Hamburg Corpus of Argentinean Spanish (HaCASpa)

Dataset

DOI

Audio and video recordings of experimental/read and spontaneous speech from adult speakers of Porteño Spanish in Argentina. Speakers are 18-69 years old and from two geographic areas. For the intonational experiments, there are audio recordings only, whereas some of the free interviews and map tasks feature video recordings. The material used as stimuli in the experiments is available with references encoded in the transcriptions.

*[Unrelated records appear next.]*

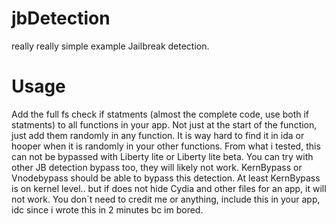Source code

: # jbDetection
really really simple example Jailbreak detection.


# Usage
Add the full fs check if statments (almost the complete code, use both if statments) to all functions in your app. Not just at the start of the function,
just add them randomly in any function. It is way hard to find it in ida or hooper when it is randomly in your other functions. From what i tested, this can not be bypassed with Liberty lite or Liberty lite beta. You can try with other JB detection bypass too, they will likely not work. KernBypass or Vnodebypass should be able to bypass this detection. At least KernBypass is on kernel level.. but if does not hide Cydia and other files for an app, it will not work.
You don´t need to credit me or anything, include this in your app, idc since i wrote this in 2 minutes bc im bored.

The Hamburg Corpus of Argentinean Spanish (HaCASpa) was compiled in December 2008 and November/December 2009 within the context of the research project The intonation of Spanish in Argentina (H9, director: Christoph Gabriel), part of the Collaborative Research Centre "Multilingalism", funded by the German Research Foundation (Deutsche Forschungsgemeinschaft, DFG) and hosted by the University of Hamburg. It comprises data from two varieties of Argentinean Spanish, i.e. a) the dialect spoken in the capital of Buenos Aires (also called Porteño, derived from puerto 'harbor') and b) the variety of the Neuquén/Comahue area (Northern Patagonia). The seven parts of HaCASpa correspond to the seven tasks described below in more detail:

Five experiments were carried out in order to elicit specific data for research in prosody, with a main focus on (Task 1–5); in addition, several speakers took part in a free interview (Task 6) and a map task experiment (Task 7). The Task is encoded as a metadata attribute for each communication. HaCASpa comprises three different types of spoken data, depending on the Task, i.e. spontaneous, semi-spontaneous, and scripted speech. This information corresponds to the metadata attribute Speech type.

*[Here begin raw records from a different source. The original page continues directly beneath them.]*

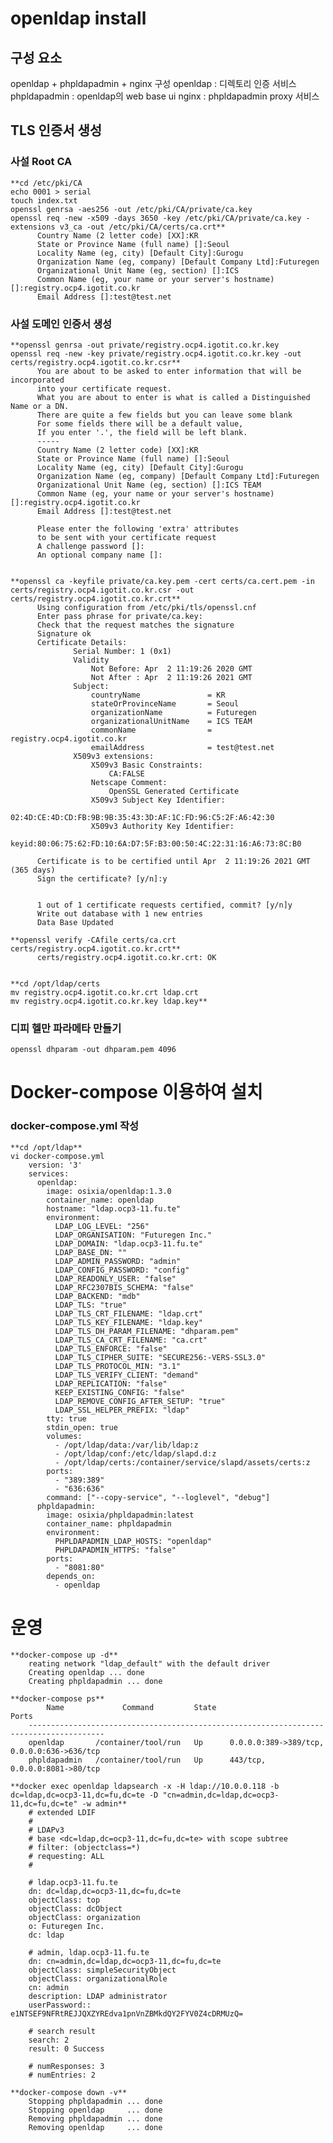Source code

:# openldap install

## 구성 요소

openldap + phpldapadmin + nginx 구성 
openldap :   디렉토리 인증 서비스 
phpldapadmin  :  openldap의 web base ui
nginx : phpldapadmin   proxy 서비스 

## TLS 인증서 생성

### 사설 Root CA

    **cd /etc/pki/CA
    echo 0001 > serial
    touch index.txt
    openssl genrsa -aes256 -out /etc/pki/CA/private/ca.key
    openssl req -new -x509 -days 3650 -key /etc/pki/CA/private/ca.key -extensions v3_ca -out /etc/pki/CA/certs/ca.crt**
          Country Name (2 letter code) [XX]:KR
          State or Province Name (full name) []:Seoul
          Locality Name (eg, city) [Default City]:Gurogu
          Organization Name (eg, company) [Default Company Ltd]:Futuregen
          Organizational Unit Name (eg, section) []:ICS
          Common Name (eg, your name or your server's hostname) []:registry.ocp4.igotit.co.kr
          Email Address []:test@test.net

### 사설 도메인 인증서 생성

    **openssl genrsa -out private/registry.ocp4.igotit.co.kr.key
    openssl req -new -key private/registry.ocp4.igotit.co.kr.key -out certs/registry.ocp4.igotit.co.kr.csr**
          You are about to be asked to enter information that will be incorporated
          into your certificate request.
          What you are about to enter is what is called a Distinguished Name or a DN.
          There are quite a few fields but you can leave some blank
          For some fields there will be a default value,
          If you enter '.', the field will be left blank.
          -----
          Country Name (2 letter code) [XX]:KR
          State or Province Name (full name) []:Seoul
          Locality Name (eg, city) [Default City]:Gurogu
          Organization Name (eg, company) [Default Company Ltd]:Futuregen
          Organizational Unit Name (eg, section) []:ICS TEAM
          Common Name (eg, your name or your server's hostname) []:registry.ocp4.igotit.co.kr
          Email Address []:test@test.net
        
          Please enter the following 'extra' attributes
          to be sent with your certificate request
          A challenge password []:
          An optional company name []:
        
        
    **openssl ca -keyfile private/ca.key.pem -cert certs/ca.cert.pem -in certs/registry.ocp4.igotit.co.kr.csr -out certs/registry.ocp4.igotit.co.kr.crt**
          Using configuration from /etc/pki/tls/openssl.cnf
          Enter pass phrase for private/ca.key:
          Check that the request matches the signature
          Signature ok
          Certificate Details:
                  Serial Number: 1 (0x1)
                  Validity
                      Not Before: Apr  2 11:19:26 2020 GMT
                      Not After : Apr  2 11:19:26 2021 GMT
                  Subject:
                      countryName               = KR
                      stateOrProvinceName       = Seoul
                      organizationName          = Futuregen
                      organizationalUnitName    = ICS TEAM
                      commonName                = registry.ocp4.igotit.co.kr
                      emailAddress              = test@test.net
                  X509v3 extensions:
                      X509v3 Basic Constraints:
                          CA:FALSE
                      Netscape Comment:
                          OpenSSL Generated Certificate
                      X509v3 Subject Key Identifier:
                          02:4D:CE:4D:CD:FB:9B:9B:35:43:3D:AF:1C:FD:96:C5:2F:A6:42:30
                      X509v3 Authority Key Identifier:
                          keyid:80:06:75:62:FD:10:6A:D7:5F:B3:00:50:4C:22:31:16:A6:73:8C:B0
        
          Certificate is to be certified until Apr  2 11:19:26 2021 GMT (365 days)
          Sign the certificate? [y/n]:y
        
        
          1 out of 1 certificate requests certified, commit? [y/n]y
          Write out database with 1 new entries
          Data Base Updated
        
    **openssl verify -CAfile certs/ca.crt certs/registry.ocp4.igotit.co.kr.crt**
          certs/registry.ocp4.igotit.co.kr.crt: OK
        
        
    **cd /opt/ldap/certs
    mv registry.ocp4.igotit.co.kr.crt ldap.crt
    mv registry.ocp4.igotit.co.kr.key ldap.key**

### 디피 헬만 파라메타 만들기

    openssl dhparam -out dhparam.pem 4096

# Docker-compose 이용하여 설치

### docker-compose.yml 작성

    **cd /opt/ldap**
    vi docker-compose.yml
        version: '3'
        services:
          openldap:
            image: osixia/openldap:1.3.0
            container_name: openldap
            hostname: "ldap.ocp3-11.fu.te"
            environment:
              LDAP_LOG_LEVEL: "256"
              LDAP_ORGANISATION: "Futuregen Inc."
              LDAP_DOMAIN: "ldap.ocp3-11.fu.te"
              LDAP_BASE_DN: ""
              LDAP_ADMIN_PASSWORD: "admin"
              LDAP_CONFIG_PASSWORD: "config"
              LDAP_READONLY_USER: "false"
              LDAP_RFC2307BIS_SCHEMA: "false"
              LDAP_BACKEND: "mdb"
              LDAP_TLS: "true"
              LDAP_TLS_CRT_FILENAME: "ldap.crt"
              LDAP_TLS_KEY_FILENAME: "ldap.key"
              LDAP_TLS_DH_PARAM_FILENAME: "dhparam.pem"
              LDAP_TLS_CA_CRT_FILENAME: "ca.crt"
              LDAP_TLS_ENFORCE: "false"
              LDAP_TLS_CIPHER_SUITE: "SECURE256:-VERS-SSL3.0"
              LDAP_TLS_PROTOCOL_MIN: "3.1"
              LDAP_TLS_VERIFY_CLIENT: "demand"
              LDAP_REPLICATION: "false"
              KEEP_EXISTING_CONFIG: "false"
              LDAP_REMOVE_CONFIG_AFTER_SETUP: "true"
              LDAP_SSL_HELPER_PREFIX: "ldap"
            tty: true
            stdin_open: true
            volumes:
              - /opt/ldap/data:/var/lib/ldap:z
              - /opt/ldap/conf:/etc/ldap/slapd.d:z
              - /opt/ldap/certs:/container/service/slapd/assets/certs:z
            ports:
              - "389:389"
              - "636:636"
            command: ["--copy-service", "--loglevel", "debug"]
          phpldapadmin:
            image: osixia/phpldapadmin:latest
            container_name: phpldapadmin
            environment:
              PHPLDAPADMIN_LDAP_HOSTS: "openldap"
              PHPLDAPADMIN_HTTPS: "false"
            ports:
              - "8081:80"
            depends_on:
              - openldap

# 운영

    **docker-compose up -d**
        reating network "ldap_default" with the default driver
        Creating openldap ... done
        Creating phpldapadmin ... done
        
    **docker-compose ps**
            Name             Command         State                     Ports
        ---------------------------------------------------------------------------------------
        openldap       /container/tool/run   Up      0.0.0.0:389->389/tcp, 0.0.0.0:636->636/tcp
        phpldapadmin   /container/tool/run   Up      443/tcp, 0.0.0.0:8081->80/tcp
        
    **docker exec openldap ldapsearch -x -H ldap://10.0.0.118 -b dc=ldap,dc=ocp3-11,dc=fu,dc=te -D "cn=admin,dc=ldap,dc=ocp3-11,dc=fu,dc=te" -w admin**
        # extended LDIF
        #
        # LDAPv3
        # base <dc=ldap,dc=ocp3-11,dc=fu,dc=te> with scope subtree
        # filter: (objectclass=*)
        # requesting: ALL
        #
        
        # ldap.ocp3-11.fu.te
        dn: dc=ldap,dc=ocp3-11,dc=fu,dc=te
        objectClass: top
        objectClass: dcObject
        objectClass: organization
        o: Futuregen Inc.
        dc: ldap
        
        # admin, ldap.ocp3-11.fu.te
        dn: cn=admin,dc=ldap,dc=ocp3-11,dc=fu,dc=te
        objectClass: simpleSecurityObject
        objectClass: organizationalRole
        cn: admin
        description: LDAP administrator
        userPassword:: e1NTSEF9NFRtREJJQXZYREdva1pnVnZBMkdQY2FYV0Z4cDRMUzQ=
        
        # search result
        search: 2
        result: 0 Success
        
        # numResponses: 3
        # numEntries: 2
    
    **docker-compose down -v**
        Stopping phpldapadmin ... done
        Stopping openldap     ... done
        Removing phpldapadmin ... done
        Removing openldap     ... done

The regional dimension of the corpus is represented through the attribute Area (i.e. Buenos Aires or Neuquén/Comahue), its diachronic dimension through the attribute Age group (i.e. Under 25/Over 25). The subjects are 60 native speakers of the relevant variety of Argentinean Spanish, i.e. Buenos Aires (Porteño) or Nequén/Comahue Spanish. For each speaker, the following information is available: Age, Education, Occupation, Year of school enrollment, Year of school graduation and Parents' mother tongue.

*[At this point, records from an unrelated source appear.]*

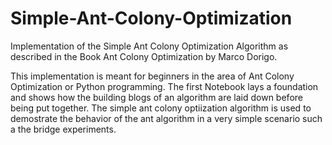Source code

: # Simple-Ant-Colony-Optimization
Implementation of the Simple Ant Colony Optimization Algorithm as described in the Book Ant Colony Optimization by Marco Dorigo.


   This implementation is meant for beginners in the area of Ant Colony Optimization or Python programming. The first Notebook lays a foundation and shows how the building blogs of an algorithm are laid down before being put together. The simple ant colony optiization algorithm is used to demostrate the behavior of the ant algorithm in a very simple scenario such a the bridge experiments.
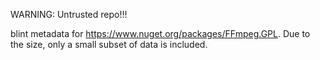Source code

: WARNING: Untrusted repo!!!

blint metadata for https://www.nuget.org/packages/FFmpeg.GPL. Due to the size, only a small subset of data is included.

The current version 0.2 contains mainly orthographic transcriptions of verbal behaviour (141,000 transcribed words) and codes that relate utterances to the materials used for the experimental tasks. Experimental design:

Task (1) consists of two subparts: reading a story (1a) and retelling it (1b). For (1a), the subjects were asked to read the short story "The North Wind and the Sun", which was presented on a computer screen, two times. The fable is well known for its use of phonetic descriptions of different languages (see Handbook of the International Phonetic Association, International Phonetic Association. Cambridge: Cambridge University Press, 2005); the Latin American version we used in our data stems from the Dialectoteca del español, (coordination: C.-E. Piñeros). For (1b), the speakers were instructed to retell the story in their own words without being able to consult the text. With the help of these two parts, data of scripted (part 1a) as well as of semi-spontaneous speech (part 1b) could be collected.

Task (2) was designed to collect data of semi-spontaneous speech by asking the subjects to answer questions pertaining to a given picture story. In a first step, the speakers were familiarized with the story, which was presented as two pictures displayed on a computer screen. In a second step, they were asked to answer specific questions about the story. The questions were also presented on the computer screen and varied in their design in order to elicit answers with different information-structural readings (such as broad vs. narrow focus or different focus types). In general, the speakers were free to answer as they wished. However, in order to avoid single word answers, they were asked to utter complete sentences.

Task (3) consisted of reading question-answer pairs, the content of which was based on the picture stories already familiar from task (2). The answers were given together with the questions on the computer screen (i.e. one question / one answer) and the speakers simply had to read both the question and the answer.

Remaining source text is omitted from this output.